Draft: Mina Data Availability Layer

chiro-hiro · October 13, 2023, 3:48pm

Hi everyone,

I’m Chiro founder and CTO of Orochi Network, I’m a grantee of zkIgnite Cohort #2. My zkDatabase project is focus on solving data availability and data correctness. I start this topic to discuss an improvement in off-chain storage solution at protocol level. This proposal is being drafted so feel free to discuss and contribute your opinion.

Abstract

This proposal establishes a new ability to store data on an off-chain layer; this data CAN NOT be accessible on zkApp but its commitment does by which a larger amount of data can be served and data layer can acting as source of trust for zkApp’s UI.

Motivation

Implement Data Availability Layer for Mina Protocol by which all ZK Application, L2 solutions can access the off-chain data securely. Improving data availability means people can develop featureful applications.
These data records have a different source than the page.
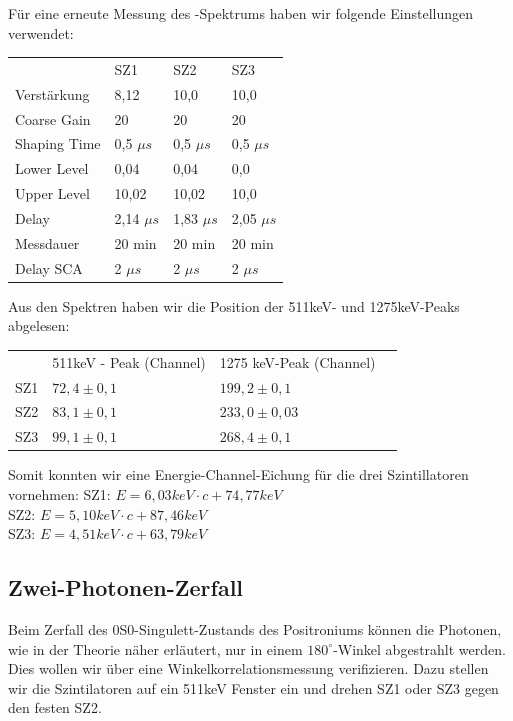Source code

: Für eine erneute Messung des \Na-Spektrums haben wir folgende Einstellungen verwendet:
\begin{center}
\begin{tabular}{llll}
 & SZ1 & SZ2 & SZ3\\
Verstärkung & 8,12 & 10,0 & 10,0\\
Coarse Gain & 20 & 20 & 20\\
Shaping Time & 0,5 $\mu s$ & 0,5 $\mu s$ & 0,5 $\mu s$\\
Lower Level & 0,04 & 0,04 & 0,0\\
Upper Level & 10,02 & 10,02 & 10,0\\
Delay & 2,14 $\mu s$ & 1,83 $\mu s$ & 2,05 $\mu s$\\
Messdauer & 20 min & 20 min & 20 min\\
Delay SCA & 2 $\mu s$ & 2 $\mu s$ & 2 $\mu s$
\end{tabular}
\end{center}

Aus den Spektren haben wir die Position der 511keV- und 1275keV-Peaks abgelesen: %
\begin{center}
\begin{tabular}{llll}
 & 511keV - Peak (Channel) & 1275 keV-Peak (Channel) \\
SZ1 & $72,4 \pm 0,1$ & $199,2 \pm 0,1$ \\
SZ2 & $83,1 \pm 0,1$ & $233,0 \pm 0,03$ \\
SZ3 & $99,1 \pm 0,1$ & $268,4 \pm 0,1$ 
\end{tabular}
\end{center}

Somit konnten wir eine Energie-Channel-Eichung für die drei Szintillatoren vornehmen:
SZ1: $E = 6,03 keV \cdot c + 74,77 keV$\\
SZ2: $E = 5,10 keV \cdot c + 87,46 keV$\\
SZ3: $E = 4,51 keV \cdot c + 63,79 keV$ \\

\subsection{Zwei-Photonen-Zerfall}

Beim Zerfall des 0S0-Singulett-Zustands des Positroniums können die Photonen, wie in der Theorie näher erläutert, nur in einem $180^\circ$-Winkel abgestrahlt werden. Dies wollen wir über eine Winkelkorrelationsmessung verifizieren. Dazu stellen wir die Szintilatoren auf ein 511keV Fenster ein und drehen SZ1 oder SZ3 gegen den festen SZ2.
Prevent fragmentation of data and overhead in building temporary and short-term solutions.

Objectives

Build a consistent solution for all ZK Applications
Provide data commitment that compatible with Kimchi Proof System and o1js
Allowed zkApps and L2s to rent the data storage with MINA token (the blobs should be freed/disposed after the rental token is run out)
Implement data sharding to reduce the average cost per byte
Free developers from doing implementation for short-term solutions

Specification

Parameters

Data type

Data structure

Data validation

Commitment scheme

Network design

API

Full-node Integration

Proof-system Integration

Security Consideration

Trade-off

chiro-hiro · October 15, 2023, 4:55am

Could some one please move it back to MIP?, it isn’t a zkApp since there are some modifies in protocol and consensus level to make it live. @moderators

teddyjfpender · October 26, 2023, 2:22pm

Hey @chiro-hiro, I think this is an interesting idea! May I suggest the next steps would be to host a community call on the topic and set up a working group to focus on detailing this proposal out. Some things that working group could do would be to clearly define the desired developer experience and what specific use-cases this benefits and unlocks, and more!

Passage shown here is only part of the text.